Showing posts with label driving. Show all posts
Showing posts with label driving. Show all posts

Tuesday, August 16, 2011

"Nowhere else I'd rather be..."

"I'm runnin' down that mountain pass at midnight,
Those truckers they all flash their lights at me.
This highway ain't the very best companion,
'cause I know there's somewhere else I'd rather be..."

I love Dan Fogelberg. Over the past few decades, his High Country Snows album has been my companion on many a drive through the winding, narrow roads that criss cross the Rocky Mts.   And it was the first few lines, from his song, "Mountain Pass," that tried to be the soundtrack during one difficult late night drive, a couple of weeks ago.

My girlfriends and I had driven from camp, over Independence Pass, through Aspen, and up in to one of the most beautiful  high valley pastures I've ever seen for a polocrosse match my daughters, one friend's husband, and a handful of our beloved counselors and campers were competing in that weekend. 

The drive up was glorious.  Absolutely perfect...in every way.  Cloud-dappled Colorado blue skies, shimmering mountain lakes, the underflash of aspen leaves scattering light across the loam-rich forest floor.   Tears fell listening to Carrie Underwood's "
How Great Thou Art," on Linda's ipod, and the scent of August's promise...cooler September days, aspen golds, sweaters, and hot cocoa were palpable in the air.

Once at the tournament, we were smitten...lost in the day.  Riders from Australia, Alburquerque, Durango, and beyond.  The dance of horse and rider...more intimate than a tango.  Old friendships, new acquaintances that would someday be old friendships.  The laughter of teens who share a love for horses and competition, the whinnying of horses who love "the game," and can't wait to parry on the field.  And the greenest grass I've ever seen inviting us to "relax, lie back, close your eyes and listen, stay...."   So we did. 

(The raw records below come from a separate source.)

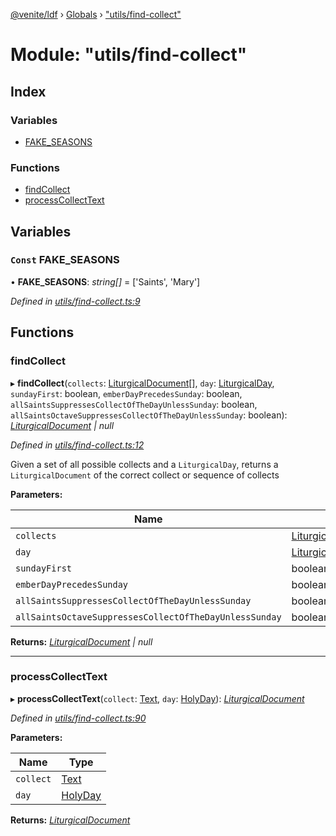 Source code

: [@venite/ldf](../README.md) › [Globals](../globals.md) › ["utils/find-collect"](_utils_find_collect_.md)

# Module: "utils/find-collect"

## Index

### Variables

* [FAKE_SEASONS](_utils_find_collect_.md#const-fake_seasons)

### Functions

* [findCollect](_utils_find_collect_.md#findcollect)
* [processCollectText](_utils_find_collect_.md#processcollecttext)

## Variables

### `Const` FAKE_SEASONS

• **FAKE_SEASONS**: *string[]* = ['Saints', 'Mary']

*Defined in [utils/find-collect.ts:9](https://github.com/gbj/venite/blob/88dea34/ldf/src/utils/find-collect.ts#L9)*

## Functions

###  findCollect

▸ **findCollect**(`collects`: [LiturgicalDocument](../classes/_liturgical_document_.liturgicaldocument.md)[], `day`: [LiturgicalDay](../classes/_calendar_liturgical_day_.liturgicalday.md), `sundayFirst`: boolean, `emberDayPrecedesSunday`: boolean, `allSaintsSuppressesCollectOfTheDayUnlessSunday`: boolean, `allSaintsOctaveSuppressesCollectOfTheDayUnlessSunday`: boolean): *[LiturgicalDocument](../classes/_liturgical_document_.liturgicaldocument.md) | null*

*Defined in [utils/find-collect.ts:12](https://github.com/gbj/venite/blob/88dea34/ldf/src/utils/find-collect.ts#L12)*

Given a set of all possible collects and a `LiturgicalDay`, returns a `LiturgicalDocument` of the correct collect or sequence of collects

**Parameters:**

Name | Type | Default |
------ | ------ | ------ |
`collects` | [LiturgicalDocument](../classes/_liturgical_document_.liturgicaldocument.md)[] | - |
`day` | [LiturgicalDay](../classes/_calendar_liturgical_day_.liturgicalday.md) | - |
`sundayFirst` | boolean | true |
`emberDayPrecedesSunday` | boolean | false |
`allSaintsSuppressesCollectOfTheDayUnlessSunday` | boolean | false |
`allSaintsOctaveSuppressesCollectOfTheDayUnlessSunday` | boolean | false |

**Returns:** *[LiturgicalDocument](../classes/_liturgical_document_.liturgicaldocument.md) | null*

___

###  processCollectText

▸ **processCollectText**(`collect`: [Text](../classes/_text_.text.md), `day`: [HolyDay](../classes/_calendar_holy_day_.holyday.md)): *[LiturgicalDocument](../classes/_liturgical_document_.liturgicaldocument.md)*

*Defined in [utils/find-collect.ts:90](https://github.com/gbj/venite/blob/88dea34/ldf/src/utils/find-collect.ts#L90)*

**Parameters:**

Name | Type |
------ | ------ |
`collect` | [Text](../classes/_text_.text.md) |
`day` | [HolyDay](../classes/_calendar_holy_day_.holyday.md) |

**Returns:** *[LiturgicalDocument](../classes/_liturgical_document_.liturgicaldocument.md)*
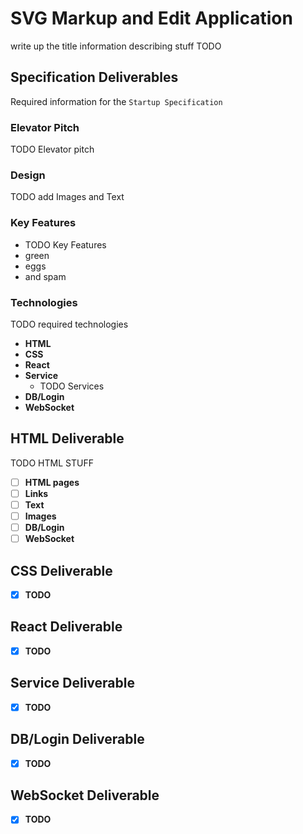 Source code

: # SVG Markup and Edit Application

write up the title information describing stuff TODO

## Specification Deliverables

Required information for the `Startup Specification`

### Elevator Pitch

TODO Elevator pitch

### Design

TODO add Images and Text

### Key Features

- TODO Key Features
- green
- eggs
- and spam

### Technologies

TODO required technologies

- **HTML**
- **CSS**
- **React**
- **Service**
    - TODO Services
- **DB/Login**
- **WebSocket**

## HTML Deliverable

TODO HTML STUFF

- [ ] **HTML pages**
- [ ] **Links**
- [ ] **Text**
- [ ] **Images**
- [ ] **DB/Login**
- [ ] **WebSocket**

## CSS Deliverable

- [x] **TODO**

## React Deliverable

- [x] **TODO**

## Service Deliverable

- [x] **TODO**

## DB/Login Deliverable

- [x] **TODO**

## WebSocket Deliverable

- [x] **TODO**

By the time we left we'd enjoyed watching our kids (and Lach) scrimmage in more than a dozen chukkas.  The fast-paced, precise, extraordinarily beautiful choreography of horse and rider...spinning, racing, turning on a dime, dipping to retrieve the ball, tearing down the field, cutting in front of an opponent...it took my breath away.  And all this without eating any of the ubiquitous dust that flavored every other polocrosse tournament I've been to.   Heavenly.  Sigh. 

By the time we tore ourselves away...riders still on the field playing as the sun turned the sky a shade of lavender-tinged salmon...we were wondering why we had to go.  oh yes, work...we reminded ourselves.

A quick dinner in Aspen, and we'd be "home" by midnight.  The food was great, and an hour later we hopped into the car under a quilted black sky scattered with a million stars.  It was going to be a lovely, cool ride back down the mountain...

Not.

I was the one I'd designated to do the driving, and it didn't take long before I was so ill I could barely speak.  This highway was not a good companion...at all.  Dancing headlights, shimmering snow reflectors, endless switchbacks....I wasn't doing so well.  A couple of emergency stops along side of the road helped...a bit, but there was a part of me that groaned inside, "I can't go one more mile, what if we just stopped here, and slept until the sun comes up?" 

But it was Linda's sharing of Carrie Underwood's beautiful
How Great Thou Art," that afternoon, and her and Maree's clear love for God, and their trust in His love for me, that kept me going.  I knew, with all my being, that they were praying for me...and I could feel it.  I could truly feel their prayers, their love, their willingness to laugh with me.  And I could feel it more viscerally than I could feel the nausea or dizziness.  So I focused that, on actually feeling their love...which I knew, with all my heart, was an expression of God's love...and before we reached home, it was all I could feel. 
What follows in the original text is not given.